With all the complexities and formalities required as well as the vaguely defined edges there are often times when even well schooled parties aren’t quite sure if the work will end up being a work made for hire or not. That’s where the fudging comes in usually in the form of an “in the alternative” clause that states that if it turns out we can’t have a work made for hire then the creator immediately and irrevocably assigns all rights to the work. Without the catch all alternative, if the work was deemed not to be a work made for hire then the creator would walk away with all the control, something the producer would have a real difficulty with.

Sometimes contracts contain clauses that claim a work to be a work made for hire even when the situations don’t allow. You’ll actually see language attempting this in a purchase of a spec script contract. The spec was written long before the buyer was aware of it. The work existed as a copyrighted matter before the contract was signed therefore the question could be raised, “who authored it then?” When it was still on the market, the owner could be any producer. It can also be argued that a writer who writes a spec has the clear intention that the end result be treated like a work made for hire without actually knowing who is going to be doing the hiring. That’s probably why both the work made for hire and the alternative assignment clauses are in the language used. Nobody really knows (or wants to risk enough to find out). When in doubt, fudge.

What it means to the writer

When you’re making work made for hire you’re like the blacksmith making new horse shoes. The horse shoe is hewn with skill and artistry to fit perfectly the shape of the horse’s hoof, but in the end, the shoe isn’t owned by its creator. Essentially it becomes “part” of the horse which is owned by the cowboy. (And you were starting to think my graphic had nothing to do with the subject matter.)

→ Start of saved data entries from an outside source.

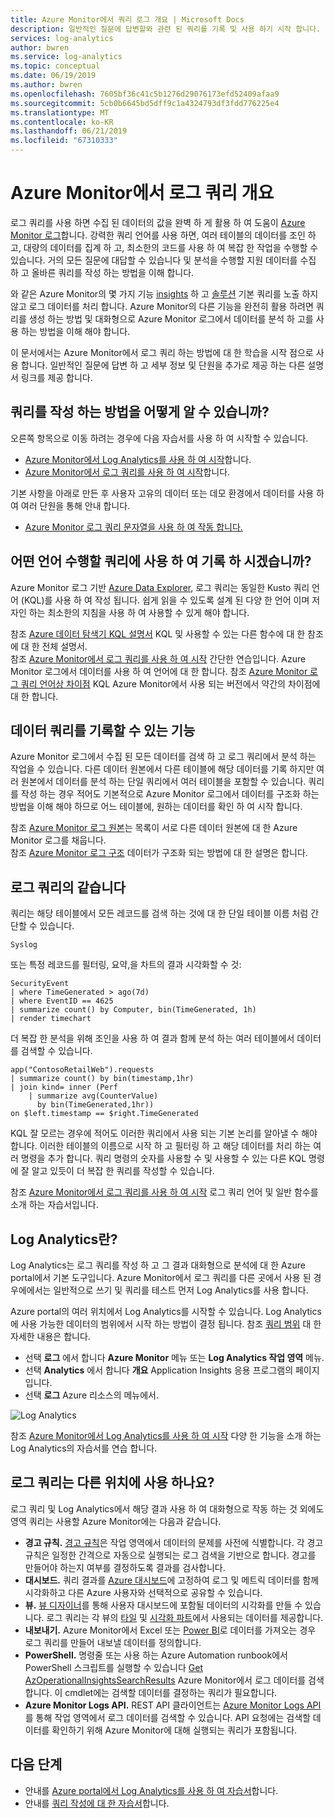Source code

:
 ```yaml
---
title: Azure Monitor에서 쿼리 로그 개요 | Microsoft Docs
description: 일반적인 질문에 답변할와 관련 된 쿼리를 기록 및 사용 하기 시작 합니다.
services: log-analytics
author: bwren
ms.service: log-analytics
ms.topic: conceptual
ms.date: 06/19/2019
ms.author: bwren
ms.openlocfilehash: 7605bf36c41c5b1276d29076173efd52409afaa9
ms.sourcegitcommit: 5cb0b6645bd5dff9c1a4324793df3fdd776225e4
ms.translationtype: MT
ms.contentlocale: ko-KR
ms.lasthandoff: 06/21/2019
ms.locfileid: "67310333"
---
```

# <a name="overview-of-log-queries-in-azure-monitor"></a>Azure Monitor에서 로그 쿼리 개요
로그 쿼리를 사용 하면 수집 된 데이터의 값을 완벽 하 게 활용 하 여 도움이 [Azure Monitor 로그](../platform/data-platform-logs.md)합니다. 강력한 쿼리 언어를 사용 하면, 여러 테이블의 데이터를 조인 하 고, 대량의 데이터를 집계 하 고, 최소한의 코드를 사용 하 여 복잡 한 작업을 수행할 수 있습니다. 거의 모든 질문에 대답할 수 있습니다 및 분석을 수행할 지원 데이터를 수집 하 고 올바른 쿼리를 작성 하는 방법을 이해 합니다.

와 같은 Azure Monitor의 몇 가지 기능 [insights](../insights/insights-overview.md) 하 고 [솔루션](../insights/solutions-inventory.md) 기본 쿼리를 노출 하지 않고 로그 데이터를 처리 합니다. Azure Monitor의 다른 기능을 완전히 활용 하려면 쿼리를 생성 하는 방법 및 대화형으로 Azure Monitor 로그에서 데이터를 분석 하 고를 사용 하는 방법을 이해 해야 합니다.

이 문서에서는 Azure Monitor에서 로그 쿼리 하는 방법에 대 한 학습을 시작 점으로 사용 합니다. 일반적인 질문에 답변 하 고 세부 정보 및 단원을 추가로 제공 하는 다른 설명서 링크를 제공 합니다.

## <a name="how-can-i-learn-how-to-write-queries"></a>쿼리를 작성 하는 방법을 어떻게 알 수 있습니까?
오른쪽 항목으로 이동 하려는 경우에 다음 자습서를 사용 하 여 시작할 수 있습니다.

- [Azure Monitor에서 Log Analytics를 사용 하 여 시작](get-started-portal.md)합니다.
- [Azure Monitor에서 로그 쿼리를 사용 하 여 시작](get-started-queries.md)합니다.

기본 사항을 아래로 만든 후 사용자 고유의 데이터 또는 데모 환경에서 데이터를 사용 하 여 여러 단원을 통해 안내 합니다. 

- [Azure Monitor 로그 쿼리 문자열을 사용 하 여 작동 합니다.](string-operations.md)
 
## <a name="what-language-do-log-queries-use"></a>어떤 언어 수행할 쿼리에 사용 하 여 기록 하 시겠습니까?
Azure Monitor 로그 기반 [Azure Data Explorer](/azure/data-explorer), 로그 쿼리는 동일한 Kusto 쿼리 언어 (KQL)를 사용 하 여 작성 됩니다. 쉽게 읽을 수 있도록 설계 된 다양 한 언어 이며 저자인 하는 최소한의 지침을 사용 하 여 사용할 수 있게 해야 합니다.

참조 [Azure 데이터 탐색기 KQL 설명서](/azure/kusto/query) KQL 및 사용할 수 있는 다른 함수에 대 한 참조에 대 한 전체 설명서.<br>
참조 [Azure Monitor에서 로그 쿼리를 사용 하 여 시작](get-started-queries.md) 간단한 연습입니다. Azure Monitor 로그에서 데이터를 사용 하 여 언어에 대 한 합니다.
참조 [Azure Monitor 로그 쿼리 언어상 차이점](data-explorer-difference.md) KQL Azure Monitor에서 사용 되는 버전에서 약간의 차이점에 대 한 합니다.

## <a name="what-data-is-available-to-log-queries"></a>데이터 쿼리를 기록할 수 있는 기능
Azure Monitor 로그에서 수집 된 모든 데이터를 검색 하 고 로그 쿼리에서 분석 하는 작업을 수 있습니다. 다른 데이터 원본에서 다른 테이블에 해당 데이터를 기록 하지만 여러 원본에서 데이터를 분석 하는 단일 쿼리에서 여러 테이블을 포함할 수 있습니다. 쿼리를 작성 하는 경우 적어도 기본적으로 Azure Monitor 로그에서 데이터를 구조화 하는 방법을 이해 해야 하므로 어느 테이블에, 원하는 데이터를 확인 하 여 시작 합니다.

참조 [Azure Monitor 로그 원본](../platform/data-platform-logs.md#sources-of-azure-monitor-logs)는 목록이 서로 다른 데이터 원본에 대 한 Azure Monitor 로그를 채웁니다.<br>
참조 [Azure Monitor 로그 구조](logs-structure.md) 데이터가 구조화 되는 방법에 대 한 설명은 합니다.

## <a name="what-does-a-log-query-look-like"></a>로그 쿼리의 같습니다
쿼리는 해당 테이블에서 모든 레코드를 검색 하는 것에 대 한 단일 테이블 이름 처럼 간단할 수 있습니다.

```Kusto
Syslog
```

또는 특정 레코드를 필터링, 요약,을 차트의 결과 시각화할 수 것:

```
SecurityEvent
| where TimeGenerated > ago(7d)
| where EventID == 4625
| summarize count() by Computer, bin(TimeGenerated, 1h)
| render timechart 
```

더 복잡 한 분석을 위해 조인을 사용 하 여 결과 함께 분석 하는 여러 테이블에서 데이터를 검색할 수 있습니다.

```Kusto
app("ContosoRetailWeb").requests
| summarize count() by bin(timestamp,1hr)
| join kind= inner (Perf
    | summarize avg(CounterValue) 
      by bin(TimeGenerated,1hr))
on $left.timestamp == $right.TimeGenerated
```
KQL 잘 모르는 경우에 적어도 이러한 쿼리에서 사용 되는 기본 논리를 알아낼 수 해야 합니다. 이러한 테이블의 이름으로 시작 하 고 필터링 하 고 해당 데이터를 처리 하는 여러 명령을 추가 합니다. 쿼리 명령의 숫자를 사용할 수 및 사용할 수 있는 다른 KQL 명령에 잘 알고 있듯이 더 복잡 한 쿼리를 작성할 수 있습니다.

참조 [Azure Monitor에서 로그 쿼리를 사용 하 여 시작](get-started-queries.md) 로그 쿼리 언어 및 일반 함수를 소개 하는 자습서입니다.<br>


## <a name="what-is-log-analytics"></a>Log Analytics란?
Log Analytics는 로그 쿼리를 작성 하 고 그 결과 대화형으로 분석에 대 한 Azure portal에서 기본 도구입니다. Azure Monitor에서 로그 쿼리를 다른 곳에서 사용 된 경우에에서는 일반적으로 쓰기 및 쿼리를 테스트 먼저 Log Analytics를 사용 합니다.

Azure portal의 여러 위치에서 Log Analytics를 시작할 수 있습니다. Log Analytics에 사용 가능한 데이터의 범위에서 시작 하는 방법이 결정 됩니다. 참조 [쿼리 범위](scope.md) 대 한 자세한 내용은 합니다.

- 선택 **로그** 에서 합니다 **Azure Monitor** 메뉴 또는 **Log Analytics 작업 영역** 메뉴.
- 선택 **Analytics** 에서 합니다 **개요** Application Insights 응용 프로그램의 페이지입니다.
- 선택 **로그** Azure 리소스의 메뉴에서.

![Log Analytics](media/log-query-overview/log-analytics.png)

참조 [Azure Monitor에서 Log Analytics를 사용 하 여 시작](get-started-portal.md) 다양 한 기능을 소개 하는 Log Analytics의 자습서를 연습 합니다.

## <a name="where-else-are-log-queries-used"></a>로그 쿼리는 다른 위치에 사용 하나요?
로그 쿼리 및 Log Analytics에서 해당 결과 사용 하 여 대화형으로 작동 하는 것 외에도 영역 쿼리는 사용할 Azure Monitor에는 다음과 같습니다.

- **경고 규칙.** [경고 규칙](../platform/alerts-overview.md)은 작업 영역에서 데이터의 문제를 사전에 식별합니다.  각 경고 규칙은 일정한 간격으로 자동으로 실행되는 로그 검색을 기반으로 합니다.  경고를 만들어야 하는지 여부를 결정하도록 결과를 검사합니다.
- **대시보드.** 쿼리 결과를 [Azure 대시보드](../learn/tutorial-logs-dashboards.md)에 고정하여 로그 및 메트릭 데이터를 함께 시각화하고 다른 Azure 사용자와 선택적으로 공유할 수 있습니다.
- **뷰.**  [뷰 디자이너](../platform/view-designer.md)를 통해 사용자 대시보드에 포함될 데이터의 시각화를 만들 수 있습니다.  로그 쿼리는 각 뷰의 [타일](../platform/view-designer-tiles.md) 및 [시각화 파트](../platform/view-designer-parts.md)에서 사용되는 데이터를 제공합니다.  
- **내보내기.**  Azure Monitor에서 Excel 또는 [Power BI](../platform/powerbi.md)로 데이터를 가져오는 경우 로그 쿼리를 만들어 내보낼 데이터를 정의합니다.
- **PowerShell.** 명령줄 또는 사용 하는 Azure Automation runbook에서 PowerShell 스크립트를 실행할 수 있습니다 [Get AzOperationalInsightsSearchResults](/powershell/module/az.operationalinsights/get-azoperationalinsightssearchresult) Azure Monitor에서 로그 데이터를 검색 합니다.  이 cmdlet에는 검색할 데이터를 결정하는 쿼리가 필요합니다.
- **Azure Monitor Logs API.**  REST API 클라이언트는 [Azure Monitor Logs API](../platform/alerts-overview.md)를 통해 작업 영역에서 로그 데이터를 검색할 수 있습니다.  API 요청에는 검색할 데이터를 확인하기 위해 Azure Monitor에 대해 실행되는 쿼리가 포함됩니다.


## <a name="next-steps"></a>다음 단계
- 안내를 [Azure portal에서 Log Analytics를 사용 하 여 자습서](get-started-portal.md)합니다.
- 안내를 [쿼리 작성에 대 한 자습서](get-started-queries.md)합니다.
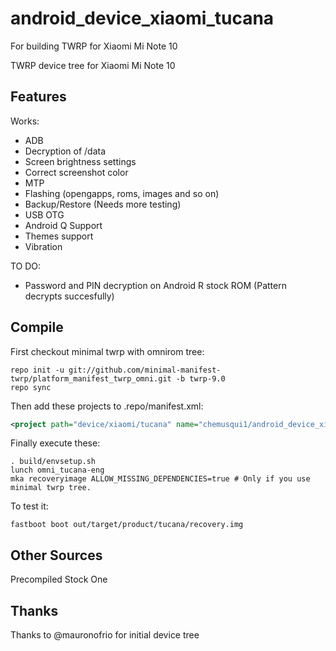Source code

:# android_device_xiaomi_tucana
For building TWRP for Xiaomi Mi Note 10

TWRP device tree for Xiaomi Mi Note 10

## Features

Works:

- ADB
- Decryption of /data
- Screen brightness settings
- Correct screenshot color
- MTP
- Flashing (opengapps, roms, images and so on)
- Backup/Restore (Needs more testing)
- USB OTG
- Android Q Support
- Themes support
- Vibration

TO DO:

- Password and PIN decryption on Android R stock ROM (Pattern decrypts succesfully)


## Compile

First checkout minimal twrp with omnirom tree:

```
repo init -u git://github.com/minimal-manifest-twrp/platform_manifest_twrp_omni.git -b twrp-9.0
repo sync
```

Then add these projects to .repo/manifest.xml:

```xml
<project path="device/xiaomi/tucana" name="chemusqui1/android_device_xiaomi_tucana" remote="github" revision="main" />
```

Finally execute these:

```
. build/envsetup.sh
lunch omni_tucana-eng
mka recoveryimage ALLOW_MISSING_DEPENDENCIES=true # Only if you use minimal twrp tree.
```

To test it:

```
fastboot boot out/target/product/tucana/recovery.img
```

## Other Sources

Precompiled Stock One

## Thanks

Thanks to @mauronofrio for initial device tree
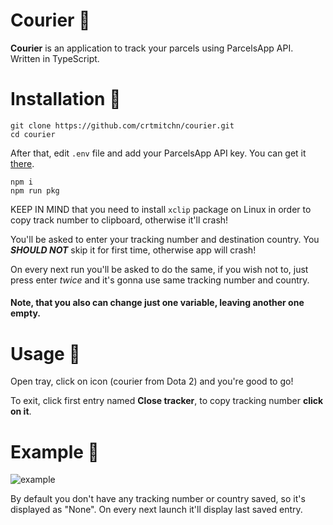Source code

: # Courier 🐴

**Courier** is an application to track your parcels using ParcelsApp API.  
Written in TypeScript.

# Installation 🔧

```
git clone https://github.com/crtmitchn/courier.git
cd courier
```

After that, edit `.env` file and add your ParcelsApp API key. You can get it [there](https://parcelsapp.com/dashboard/#/admin/dashboard).

```
npm i
npm run pkg
```

KEEP IN MIND that you need to install `xclip` package on Linux in order to copy track number to clipboard, otherwise it'll crash!

You'll be asked to enter your tracking number and destination country. You **_SHOULD NOT_** skip it for first time, otherwise app will crash!

On every next run you'll be asked to do the same, if you wish not to, just press enter _twice_ and it's gonna use same tracking number and country.

#### Note, that you also can change just one variable, leaving another one empty.

# Usage 🧠

Open tray, click on icon (courier from Dota 2) and you're good to go!

To exit, click first entry named **Close tracker**, to copy tracking number **click on it**.

# Example 💫

![example](https://cdn.discordapp.com/attachments/1131902842807009330/1266722772441366629/image.png)

By default you don't have any tracking number or country saved, so it's displayed as "None". On every next launch it'll display last saved entry.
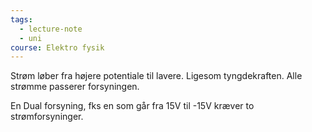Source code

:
 ```yaml
---
tags:
  - lecture-note
  - uni
course: Elektro fysik
---
```



Strøm løber fra højere potentiale til lavere. Ligesom tyngdekraften.
Alle strømme passerer forsyningen.

En Dual forsyning, fks en som går fra 15V til -15V kræver to strømforsyninger.
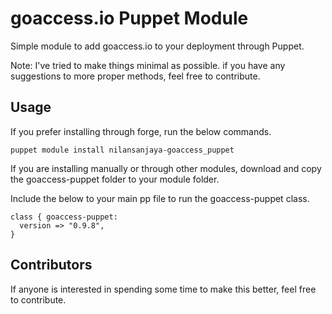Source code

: # goaccess.io Puppet Module
Simple module to add goaccess.io to your deployment through Puppet.

Note: I've tried to make things minimal as possible. if you have any suggestions to more proper methods, feel free to contribute.

## Usage
If you prefer installing through forge, run the below commands.

```
puppet module install nilansanjaya-goaccess_puppet
```

If you are installing manually or through other modules, download and copy the goaccess-puppet folder to your module folder.

Include the below to your main pp file to run the goaccess-puppet class.
```
class { goaccess-puppet:
  version => "0.9.8",
}
```

## Contributors

If anyone is interested in spending some time to make this better, feel free to contribute.
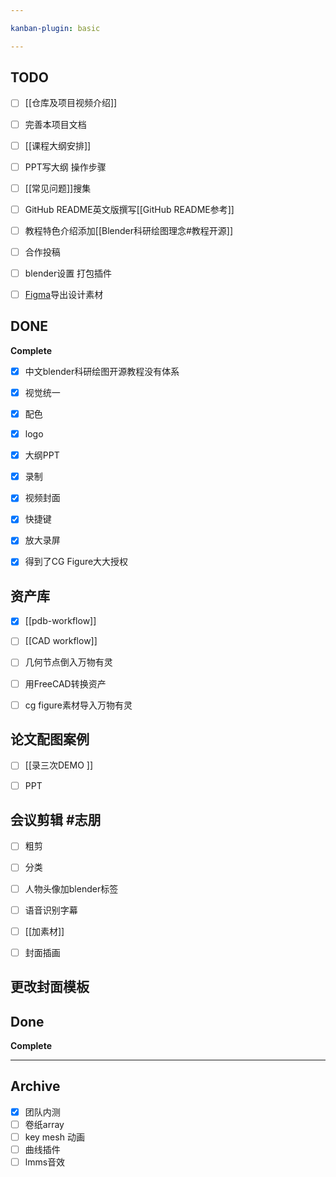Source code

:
 ```yaml
---

kanban-plugin: basic

---
```


## TODO

- [ ] [[仓库及项目视频介绍]]
- [ ] 完善本项目文档
- [ ] [[课程大纲安排]]
- [ ] PPT写大纲 操作步骤
- [ ] [[常见问题]]搜集
- [ ] GitHub README英文版撰写[[GitHub README参考]]
- [ ] 教程特色介绍添加[[Blender科研绘图理念#教程开源]]
- [ ] 合作投稿
- [ ] blender设置 打包插件 
- [ ] [Figma](https://www.figma.com/file/tdOOnEO3ARticRpMrMYznQ/Blender%E7%A7%91%E7%A0%94%E7%BB%98%E5%9B%BE?node-id=455%3A1292)导出设计素材


## DONE

**Complete**
- [x] 中文blender科研绘图开源教程没有体系
- [x] 视觉统一
- [x] 配色
- [x] logo
- [x] 大纲PPT
- [x] 录制
- [x] 视频封面
- [x] 快捷键
- [x] 放大录屏
- [x] 得到了CG Figure大大授权


## 资产库

- [x] [[pdb-workflow]]
- [ ] [[CAD workflow]]
- [ ] 几何节点倒入万物有灵
- [ ] 用FreeCAD转换资产
- [ ] cg figure素材导入万物有灵


## 论文配图案例

- [ ] [[录三次DEMO ]]
- [ ] PPT


## 会议剪辑 #志朋

- [ ] 粗剪
- [ ] 分类
- [ ] 人物头像加blender标签
- [ ] 语音识别字幕
- [ ] [[加素材]]
- [ ] 封面插画


## 更改封面模板



## Done

**Complete**


***

## Archive

- [x] 团队内测
- [ ] 卷纸array
- [ ] key mesh 动画
- [ ] 曲线插件
- [ ] lmms音效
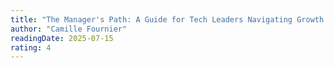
 ```yaml
---
title: "The Manager's Path: A Guide for Tech Leaders Navigating Growth and Change"
author: "Camille Fournier"
readingDate: 2025-07-15
rating: 4
---
```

Knowing the status of the copyright authorship of your work is important. Remember, when you negotiate any deal the more power you hold, the better your negotiation position. Acting according to what your rights truly are allows the writer to appear the most professional. And remembering that the negotiations of writer’s credits is completely separate from the authorship issue alleviates some of the turmoil that could otherwise ensue.

The bottom line is, if you own the authorship and the deal goes south, you can take the property someplace else to set it up. If they own the authorship, then they have the power to do that. Either you work for them, or they buy from you. Regardless you are still the one who needs to do the writing.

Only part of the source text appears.